[WHAT THIS TASK INVOLVES] Below this line is a set of entries; quote exactly the lines from the line that contains "K(a,b,c_1c_2) \ = \" to the line that contains "Thus, we just", both lines included.

# # # #

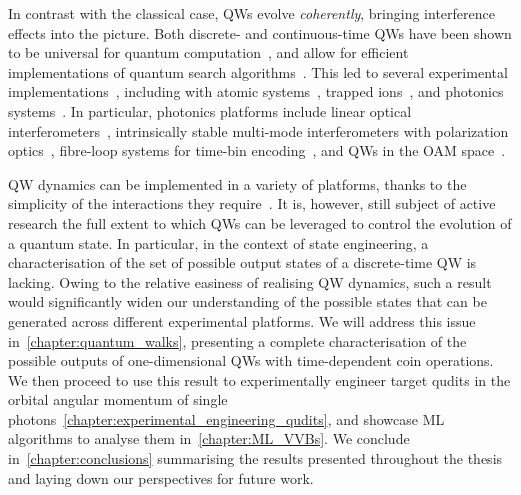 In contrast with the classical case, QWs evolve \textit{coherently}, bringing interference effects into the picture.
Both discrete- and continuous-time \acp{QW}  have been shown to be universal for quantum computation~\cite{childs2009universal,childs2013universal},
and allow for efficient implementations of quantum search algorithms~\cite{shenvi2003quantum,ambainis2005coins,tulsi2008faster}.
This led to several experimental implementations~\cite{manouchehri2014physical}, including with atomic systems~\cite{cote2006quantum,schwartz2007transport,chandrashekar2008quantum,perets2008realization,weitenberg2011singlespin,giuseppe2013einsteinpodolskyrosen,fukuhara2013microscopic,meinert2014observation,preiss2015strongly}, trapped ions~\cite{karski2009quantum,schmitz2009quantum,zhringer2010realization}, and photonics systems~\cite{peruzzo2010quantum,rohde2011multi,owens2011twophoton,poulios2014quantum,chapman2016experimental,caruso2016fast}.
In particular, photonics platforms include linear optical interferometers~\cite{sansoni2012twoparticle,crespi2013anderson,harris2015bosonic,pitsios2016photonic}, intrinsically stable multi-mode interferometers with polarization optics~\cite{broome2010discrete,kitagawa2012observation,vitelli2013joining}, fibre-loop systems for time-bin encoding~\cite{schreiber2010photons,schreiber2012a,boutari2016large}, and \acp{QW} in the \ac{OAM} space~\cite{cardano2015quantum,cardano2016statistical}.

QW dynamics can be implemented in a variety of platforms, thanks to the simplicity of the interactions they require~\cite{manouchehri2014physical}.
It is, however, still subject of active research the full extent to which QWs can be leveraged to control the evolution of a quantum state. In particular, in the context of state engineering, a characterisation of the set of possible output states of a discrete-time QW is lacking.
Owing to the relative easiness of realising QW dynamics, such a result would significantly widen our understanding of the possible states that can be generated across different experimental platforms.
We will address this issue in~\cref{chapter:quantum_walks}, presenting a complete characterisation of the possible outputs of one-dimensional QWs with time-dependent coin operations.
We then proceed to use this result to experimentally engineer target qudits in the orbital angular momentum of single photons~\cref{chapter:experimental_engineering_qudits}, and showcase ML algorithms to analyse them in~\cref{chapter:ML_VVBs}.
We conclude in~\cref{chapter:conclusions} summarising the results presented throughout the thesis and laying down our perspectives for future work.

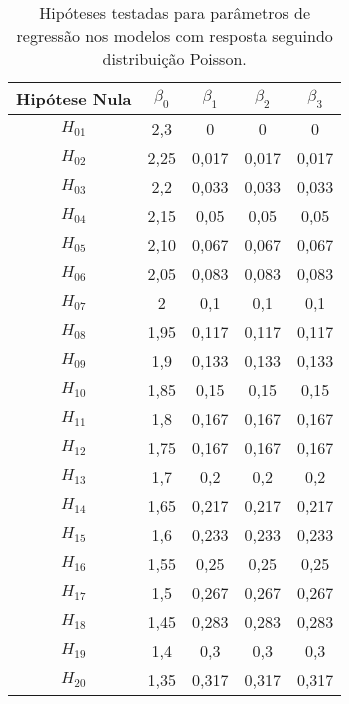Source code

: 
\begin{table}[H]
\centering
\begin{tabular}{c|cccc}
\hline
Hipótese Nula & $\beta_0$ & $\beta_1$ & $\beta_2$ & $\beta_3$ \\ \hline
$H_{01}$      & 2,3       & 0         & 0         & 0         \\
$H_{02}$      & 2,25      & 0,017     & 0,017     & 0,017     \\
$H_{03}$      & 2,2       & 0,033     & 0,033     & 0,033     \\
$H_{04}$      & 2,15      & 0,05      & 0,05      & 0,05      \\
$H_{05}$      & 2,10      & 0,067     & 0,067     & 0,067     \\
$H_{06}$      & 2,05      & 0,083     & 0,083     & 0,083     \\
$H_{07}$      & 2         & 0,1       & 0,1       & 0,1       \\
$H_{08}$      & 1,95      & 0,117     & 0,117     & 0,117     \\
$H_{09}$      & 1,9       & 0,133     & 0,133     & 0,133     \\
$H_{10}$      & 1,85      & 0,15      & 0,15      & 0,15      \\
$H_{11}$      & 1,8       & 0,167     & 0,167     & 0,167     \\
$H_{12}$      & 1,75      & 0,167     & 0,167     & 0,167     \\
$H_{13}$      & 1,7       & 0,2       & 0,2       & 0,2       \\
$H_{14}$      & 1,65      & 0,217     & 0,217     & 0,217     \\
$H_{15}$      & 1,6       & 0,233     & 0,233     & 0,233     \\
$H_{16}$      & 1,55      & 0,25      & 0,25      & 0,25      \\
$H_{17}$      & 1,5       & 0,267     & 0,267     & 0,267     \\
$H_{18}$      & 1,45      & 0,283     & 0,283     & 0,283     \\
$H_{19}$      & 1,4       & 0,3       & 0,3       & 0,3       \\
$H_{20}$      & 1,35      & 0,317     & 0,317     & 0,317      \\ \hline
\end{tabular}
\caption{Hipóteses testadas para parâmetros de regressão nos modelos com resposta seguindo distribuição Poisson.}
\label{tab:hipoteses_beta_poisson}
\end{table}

# # # #

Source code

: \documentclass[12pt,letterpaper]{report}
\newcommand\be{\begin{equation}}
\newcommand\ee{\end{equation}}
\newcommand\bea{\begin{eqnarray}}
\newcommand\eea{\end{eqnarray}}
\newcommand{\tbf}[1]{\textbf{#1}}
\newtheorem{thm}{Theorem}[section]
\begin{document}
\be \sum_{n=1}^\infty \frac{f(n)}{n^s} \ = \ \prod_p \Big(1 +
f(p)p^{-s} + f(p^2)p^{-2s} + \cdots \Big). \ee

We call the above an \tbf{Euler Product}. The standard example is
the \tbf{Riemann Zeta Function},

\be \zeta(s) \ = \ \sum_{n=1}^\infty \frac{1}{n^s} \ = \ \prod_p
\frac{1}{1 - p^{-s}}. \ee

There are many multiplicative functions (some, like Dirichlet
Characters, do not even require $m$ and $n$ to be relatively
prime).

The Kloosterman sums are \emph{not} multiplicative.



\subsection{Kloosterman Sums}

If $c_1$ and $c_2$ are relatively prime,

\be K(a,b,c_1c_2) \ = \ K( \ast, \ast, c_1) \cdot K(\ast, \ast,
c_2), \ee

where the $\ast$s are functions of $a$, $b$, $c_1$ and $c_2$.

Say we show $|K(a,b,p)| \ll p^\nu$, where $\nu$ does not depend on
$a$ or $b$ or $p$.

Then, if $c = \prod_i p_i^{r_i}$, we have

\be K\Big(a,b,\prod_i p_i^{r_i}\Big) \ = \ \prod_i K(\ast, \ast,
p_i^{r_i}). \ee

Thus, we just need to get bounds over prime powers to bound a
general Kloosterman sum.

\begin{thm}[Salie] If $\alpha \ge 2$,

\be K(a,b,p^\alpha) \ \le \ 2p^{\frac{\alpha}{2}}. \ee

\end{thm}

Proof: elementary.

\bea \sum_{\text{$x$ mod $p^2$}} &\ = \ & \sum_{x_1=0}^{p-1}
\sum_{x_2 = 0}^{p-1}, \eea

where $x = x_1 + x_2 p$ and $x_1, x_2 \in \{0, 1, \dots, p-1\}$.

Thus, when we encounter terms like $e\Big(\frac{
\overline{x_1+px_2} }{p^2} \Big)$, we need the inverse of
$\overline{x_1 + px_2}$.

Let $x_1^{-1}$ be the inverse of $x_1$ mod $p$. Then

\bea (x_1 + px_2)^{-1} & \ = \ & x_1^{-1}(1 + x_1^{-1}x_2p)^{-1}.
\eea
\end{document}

# # # #

[OUTPUT OF THE TASK]
\be K(a,b,c_1c_2) \ = \ K( \ast, \ast, c_1) \cdot K(\ast, \ast,
c_2), \ee

where the $\ast$s are functions of $a$, $b$, $c_1$ and $c_2$.

Say we show $|K(a,b,p)| \ll p^\nu$, where $\nu$ does not depend on
$a$ or $b$ or $p$.

Then, if $c = \prod_i p_i^{r_i}$, we have

\be K\Big(a,b,\prod_i p_i^{r_i}\Big) \ = \ \prod_i K(\ast, \ast,
p_i^{r_i}). \ee

Thus, we just need to get bounds over prime powers to bound a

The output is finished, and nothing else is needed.